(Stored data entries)
══════════

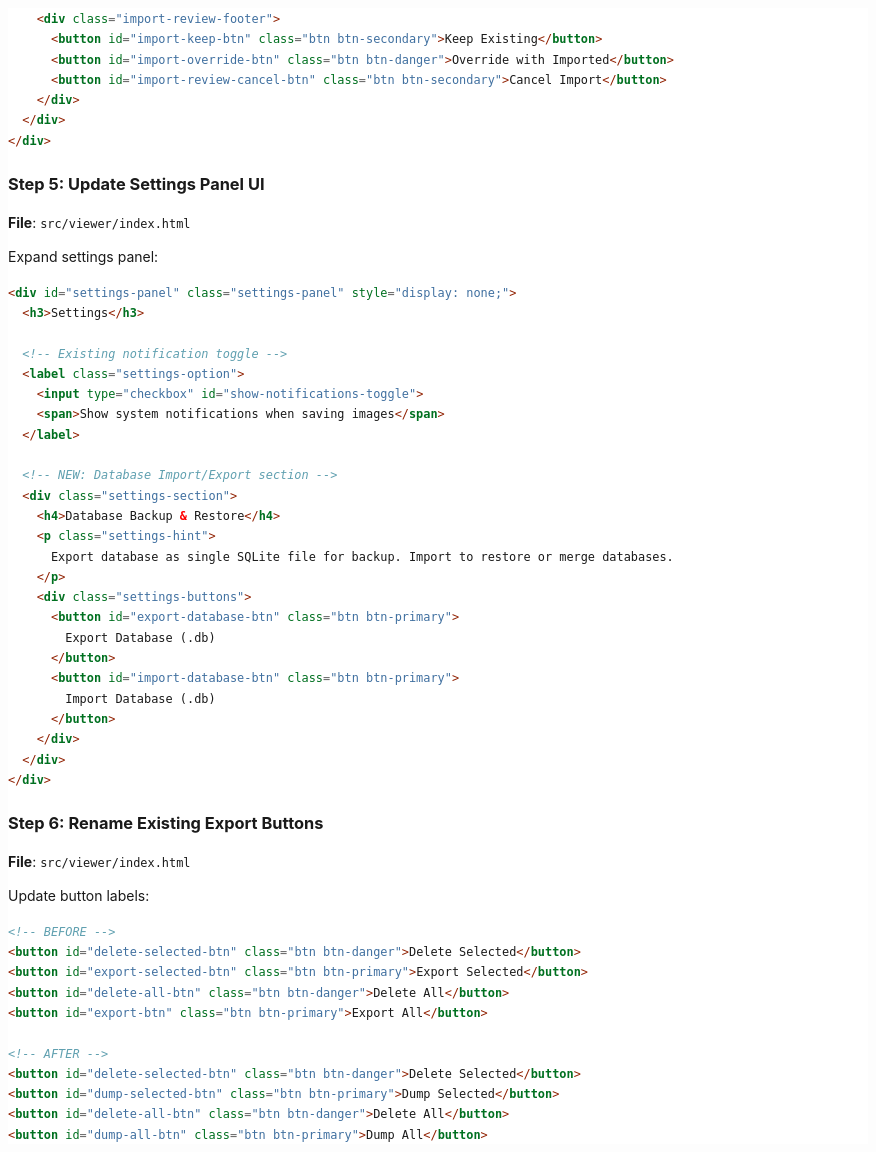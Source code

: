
 ```html
    <div class="import-review-footer">
      <button id="import-keep-btn" class="btn btn-secondary">Keep Existing</button>
      <button id="import-override-btn" class="btn btn-danger">Override with Imported</button>
      <button id="import-review-cancel-btn" class="btn btn-secondary">Cancel Import</button>
    </div>
  </div>
</div>
```

### Step 5: Update Settings Panel UI

**File**: `src/viewer/index.html`

Expand settings panel:

```html
<div id="settings-panel" class="settings-panel" style="display: none;">
  <h3>Settings</h3>

  <!-- Existing notification toggle -->
  <label class="settings-option">
    <input type="checkbox" id="show-notifications-toggle">
    <span>Show system notifications when saving images</span>
  </label>

  <!-- NEW: Database Import/Export section -->
  <div class="settings-section">
    <h4>Database Backup & Restore</h4>
    <p class="settings-hint">
      Export database as single SQLite file for backup. Import to restore or merge databases.
    </p>
    <div class="settings-buttons">
      <button id="export-database-btn" class="btn btn-primary">
        Export Database (.db)
      </button>
      <button id="import-database-btn" class="btn btn-primary">
        Import Database (.db)
      </button>
    </div>
  </div>
</div>
```

### Step 6: Rename Existing Export Buttons

**File**: `src/viewer/index.html`

Update button labels:

```html
<!-- BEFORE -->
<button id="delete-selected-btn" class="btn btn-danger">Delete Selected</button>
<button id="export-selected-btn" class="btn btn-primary">Export Selected</button>
<button id="delete-all-btn" class="btn btn-danger">Delete All</button>
<button id="export-btn" class="btn btn-primary">Export All</button>

<!-- AFTER -->
<button id="delete-selected-btn" class="btn btn-danger">Delete Selected</button>
<button id="dump-selected-btn" class="btn btn-primary">Dump Selected</button>
<button id="delete-all-btn" class="btn btn-danger">Delete All</button>
<button id="dump-all-btn" class="btn btn-primary">Dump All</button>
```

══════════

ASSIGNED TASK
What lines in the records above include the string "primary"? Copy each one.

RESULT OF THIS EXERCISE
      <button id="export-database-btn" class="btn btn-primary">
      <button id="import-database-btn" class="btn btn-primary">
<button id="export-selected-btn" class="btn btn-primary">Export Selected</button>
<button id="export-btn" class="btn btn-primary">Export All</button>
<button id="dump-selected-btn" class="btn btn-primary">Dump Selected</button>
<button id="dump-all-btn" class="btn btn-primary">Dump All</button>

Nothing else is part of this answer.